Stanisław Orzechowski (Note: also known among others as Stanisław Orżechowski Roxolan, Stanislaus Orichovius Polonus, Stanislaus Orichovius Ruthenus, Stanislaus Okszyc Orzechowski Roxolanus, Stanislas Orzechowski and Stanislaus Orzechowski.) (1513–1566) was a Polish-Ruthenian political writer. The son of a Catholic father and a Ruthenian Orthodox mother, he was a strict Roman Catholic for much of his life but at one stage, probably the 1540s, he appeared to have turned to Protestantism, which he later detracted from. He was highly critical of Protestant reformer Francesco Stancaro and authored a critique of him in around 1550, by which time he had turned his back on the Protestants.
He is considered to be an early champion of Polish nationalism and in his writings often defended the Golden Liberty and privileges of the Polish nobility.

== Biography ==
Orzechowski was born in 1513, in or near Przemyśl, then part of the Ruthenian Voivodeship. His father, Stanisław Orzechowski, was a Catholic nobleman and courtier at the court of King John I Albert. Later Stanisław Orzechowski became a clerk of the Przemyśl Land. His mother was a Ruthenian noblewoman, Yadviga Baranetska, a daughter of an Orthodox priest. According to some researchers, he could have had up to 12 siblings.

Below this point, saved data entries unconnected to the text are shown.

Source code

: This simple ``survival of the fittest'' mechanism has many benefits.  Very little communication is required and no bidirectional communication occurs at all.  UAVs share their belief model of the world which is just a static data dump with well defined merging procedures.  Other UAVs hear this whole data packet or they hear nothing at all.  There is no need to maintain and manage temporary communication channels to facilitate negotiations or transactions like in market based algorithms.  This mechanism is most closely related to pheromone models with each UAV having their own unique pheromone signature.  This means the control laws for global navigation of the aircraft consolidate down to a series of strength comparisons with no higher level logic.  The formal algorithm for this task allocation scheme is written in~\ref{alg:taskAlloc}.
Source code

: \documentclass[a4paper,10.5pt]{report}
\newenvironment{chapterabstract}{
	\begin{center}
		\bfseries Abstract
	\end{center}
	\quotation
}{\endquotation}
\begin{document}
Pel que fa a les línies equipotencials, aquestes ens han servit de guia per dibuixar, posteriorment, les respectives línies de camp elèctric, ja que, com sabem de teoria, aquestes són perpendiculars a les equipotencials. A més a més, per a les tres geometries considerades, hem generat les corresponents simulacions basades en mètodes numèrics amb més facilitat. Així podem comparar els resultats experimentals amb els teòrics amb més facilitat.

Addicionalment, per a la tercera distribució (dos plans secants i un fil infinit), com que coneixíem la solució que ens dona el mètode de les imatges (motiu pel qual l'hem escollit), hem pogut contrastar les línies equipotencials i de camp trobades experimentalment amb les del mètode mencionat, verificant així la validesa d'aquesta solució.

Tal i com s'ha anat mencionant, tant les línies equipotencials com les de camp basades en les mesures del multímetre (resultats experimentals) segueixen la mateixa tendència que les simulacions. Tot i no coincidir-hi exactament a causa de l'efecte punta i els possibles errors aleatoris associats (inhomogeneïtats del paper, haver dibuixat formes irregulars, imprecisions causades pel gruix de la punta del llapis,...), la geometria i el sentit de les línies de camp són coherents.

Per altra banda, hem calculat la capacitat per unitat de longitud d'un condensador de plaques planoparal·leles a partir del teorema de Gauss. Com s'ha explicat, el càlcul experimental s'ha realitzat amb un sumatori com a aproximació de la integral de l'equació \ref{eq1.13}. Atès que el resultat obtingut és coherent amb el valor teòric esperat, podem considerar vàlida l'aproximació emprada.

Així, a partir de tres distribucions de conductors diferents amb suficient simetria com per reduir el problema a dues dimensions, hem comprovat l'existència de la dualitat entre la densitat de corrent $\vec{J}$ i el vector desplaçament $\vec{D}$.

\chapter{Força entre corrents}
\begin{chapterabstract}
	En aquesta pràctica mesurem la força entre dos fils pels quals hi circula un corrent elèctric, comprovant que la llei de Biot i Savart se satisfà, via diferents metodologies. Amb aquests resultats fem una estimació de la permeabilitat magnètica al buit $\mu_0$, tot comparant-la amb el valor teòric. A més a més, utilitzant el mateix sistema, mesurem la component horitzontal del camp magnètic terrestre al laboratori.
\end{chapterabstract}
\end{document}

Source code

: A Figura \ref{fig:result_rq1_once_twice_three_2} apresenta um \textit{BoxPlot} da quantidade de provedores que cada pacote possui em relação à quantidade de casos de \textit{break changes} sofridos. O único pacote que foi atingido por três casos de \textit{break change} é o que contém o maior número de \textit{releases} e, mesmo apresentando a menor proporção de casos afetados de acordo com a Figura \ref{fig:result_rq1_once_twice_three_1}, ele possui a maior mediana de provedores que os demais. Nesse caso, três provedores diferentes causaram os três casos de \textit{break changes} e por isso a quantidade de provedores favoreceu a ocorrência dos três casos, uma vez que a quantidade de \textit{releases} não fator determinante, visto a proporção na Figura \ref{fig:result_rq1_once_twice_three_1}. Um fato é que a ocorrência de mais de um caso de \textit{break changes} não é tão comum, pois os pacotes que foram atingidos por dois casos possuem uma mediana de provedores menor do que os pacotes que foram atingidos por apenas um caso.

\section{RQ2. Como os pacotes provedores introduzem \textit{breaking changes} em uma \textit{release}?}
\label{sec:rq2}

He received his primary education at the cathedral school in Przemysl, where he received "the beginnings of writing and all sorts of sciences appropriate to the boyish years", and demonstrated "quick wit and good memory".

In 1526 he continued his education at the University of Kraków (a document shows the date of 5 August 1526). Dissatisfied with the scholasticism that prevailed there, he devoted much time to private study. He then studied in Vienna (1527), where his mentor was a renowned humanist and poet, Professor at the University of Vienna Alexander Brasikan.

In 1529 he moved to study at the University of Wittenberg. There he came under the influence of the Church reformer Martin Luther and fellow humanist Philip Melanchthon. His father, not wanting him to convert to the Protestant rite, soon enough ordered him to leave Wittenberg.

Subsequently, Stanisław went to Italy. There he attended lectures at University of Padua (1532) and the University of Bologna (1540), furthering his education in Rome and Venice.